今回は、PowerPointのプレゼンテーションをより印象的にするために、スライドの背景として動画を配置し、それを途切れることなく繰り返し(ループ)再生させる方法について紹介します。
動画を背景にする効果とメリット
PowerPointのスライド背景は、単色やグラデーション、あるいは静止画(写真)を設定するのが一般的です。しかし、新商品の発表会やイベントのオープニングなど、聞き手の目を引きつけたい特別な場面では、静止画の代わりに「動く背景」を使うことで、一気にプロフェッショナルでダイナミックな印象を与えることができます。
例えば、青空に雲が流れるタイムラプス動画や、幾何学模様がゆっくりと変化する抽象的な動画などを背景に配置し、その上にタイトルや短いメッセージを重ねることで、静的なスライドにはない臨場感を演出できます。
背景用の動画を挿入する手順
まずは、スライドのサイズ(通常は16:9)に合った動画ファイル(MP4形式など)を用意し、スライドに挿入します。
- 背景にしたいスライドを開きます。
- 「挿入」タブを開き、右端の「メディア」グループから「ビデオ」→「この末端(またはこのデバイス)上のビデオ」を選択します。
- 用意した動画ファイルを選んで「挿入」をクリックします。
- 挿入された動画のサイズを調整し、スライドの枠いっぱいに広げます。
動画を「最背面」に移動する
動画を挿入した直後は、動画が一番手前に表示されているため、元々配置していたタイトルなどの文字が隠れてしまっています。動画を「背景」として機能させるために、順序を入れ替えます。
- 動画をクリックして選択した状態にします。
- 「図形の形式」または「ビデオ形式」タブを開きます。
- 「配置」グループにある「背面へ移動」の横の矢印をクリックし、「最背面へ移動」を選択します。
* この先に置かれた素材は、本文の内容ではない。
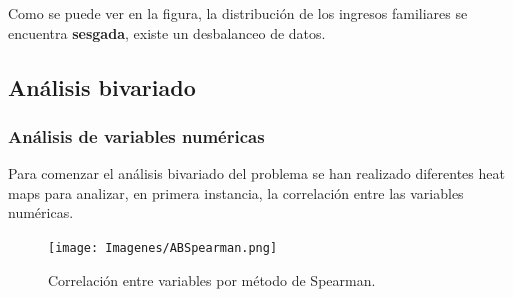 \documentclass[a4paper]{article}
\begin{document}
           
           
           
           
             Como se puede ver en la figura, la distribución de los ingresos familiares se encuentra \textbf{sesgada}, existe un desbalanceo de datos.

    
    \newpage
    
    \subsection{Análisis bivariado}
        \subsubsection{Análisis de variables numéricas}
 
        Para comenzar el análisis bivariado del problema se han realizado diferentes heat maps para analizar, en primera instancia, la correlación entre las variables numéricas.        
       
        \begin{figure}[H]
                \centering
            \texttt{[image: Imagenes/ABSpearman.png]}
            \caption{Correlación entre variables por método de Spearman.}
            \label{AB Spearman Correlation}
        \end{figure}
 
\end{document}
これで、動画の上に文字や図形が重なって表示されるようになります。文字が動画に同化して読みにくくなる場合は、文字色を白くしたり、文字に影をつけたりすると視認性が上がります。
動画を自動でループ再生させる設定
動画を背景として配置できても、初期設定のままでは「クリックしないと再生されない」うえに、「動画の最後までいくと黒い画面(または静止画)で止まってしまう」という状態です。背景として自然に見せるためには、スライドが表示された瞬間に自動で始まり、ずっと繰り返し再生されるように設定を変更する必要があります。
再生方法の設定
動画を選択した状態で、リボンに表示される「再生」タブを開きます。ここにある設定をいくつか変更するだけで、理想的な背景動画が完成します。
- 「開始」のタイミングを変更: 「ビデオ
オプション」グループにある「開始」のプルダウンメニューを、「クリック時」から「自動」に変更します。これで、このスライドが表示された瞬間に動画が動き出します。 - 「繰り返し再生」をオンにする: 同じく「ビデオ
オプション」の中にある「停止するまで繰り返す」というチェックボックスにチェックを入れます。これで、動画が最後まで到達しても、また最初から自動的に再生されるようになります。
音量のオフ(ミュート設定)
背景動画から音楽や雑音が流れてしまうと、プレゼンターの声の邪魔になってしまいます。あらかじめ動画そのものの音声を消しておくことが重要です。
- 「再生」タブの左側にある「音量」ボタンをクリックします。
- メニューから「ミュート」を選択します。
これで、完全な「動く壁紙」として機能するようになります。
背景動画を扱う際の注意点
視覚効果が高い背景動画ですが、実際のプレゼンで使用する際にはいくつか気をつけるべきポイントがあります。
ファイルサイズの増大
高画質な動画をそのままPowerPointに貼り付けると、ファイルサイズ(容量)が数十MBから数百MBと非常に大きくなってしまいます。ファイルが重すぎると、スライドをめくる際にパソコンの動作がカクついたり、メールで送れなくなったりする原因になります。
動画を挿入した後は、「ファイル」タブの「情報」から「メディアの圧縮」を実行し、画質を少し落としてファイルサイズを軽くする工夫が必要です。
動きの激しい動画は避ける
背景の動画が激しく動いたり、色がチカチカと変わったりするものは、見る人の目が疲れてしまい、肝心のテキスト内容に集中できなくなります。背景に使う動画は、雲の流れや穏やかな波といった、ゆっくりと変化する落ち着いた映像を選ぶのが、見やすいスライド作りのコツです。
まとめ
PowerPointで動画を「最背面」に配置し、「自動開始」と「停止するまで繰り返す(ループ)」の設定を行うことで、洗練された動く背景を簡単に作成できます。ここぞという重要なスライド(表紙や休憩中の待機画面など)でこのテクニックを取り入れると、プレゼンテーション全体のクオリティと没入感を高めることができるでしょう。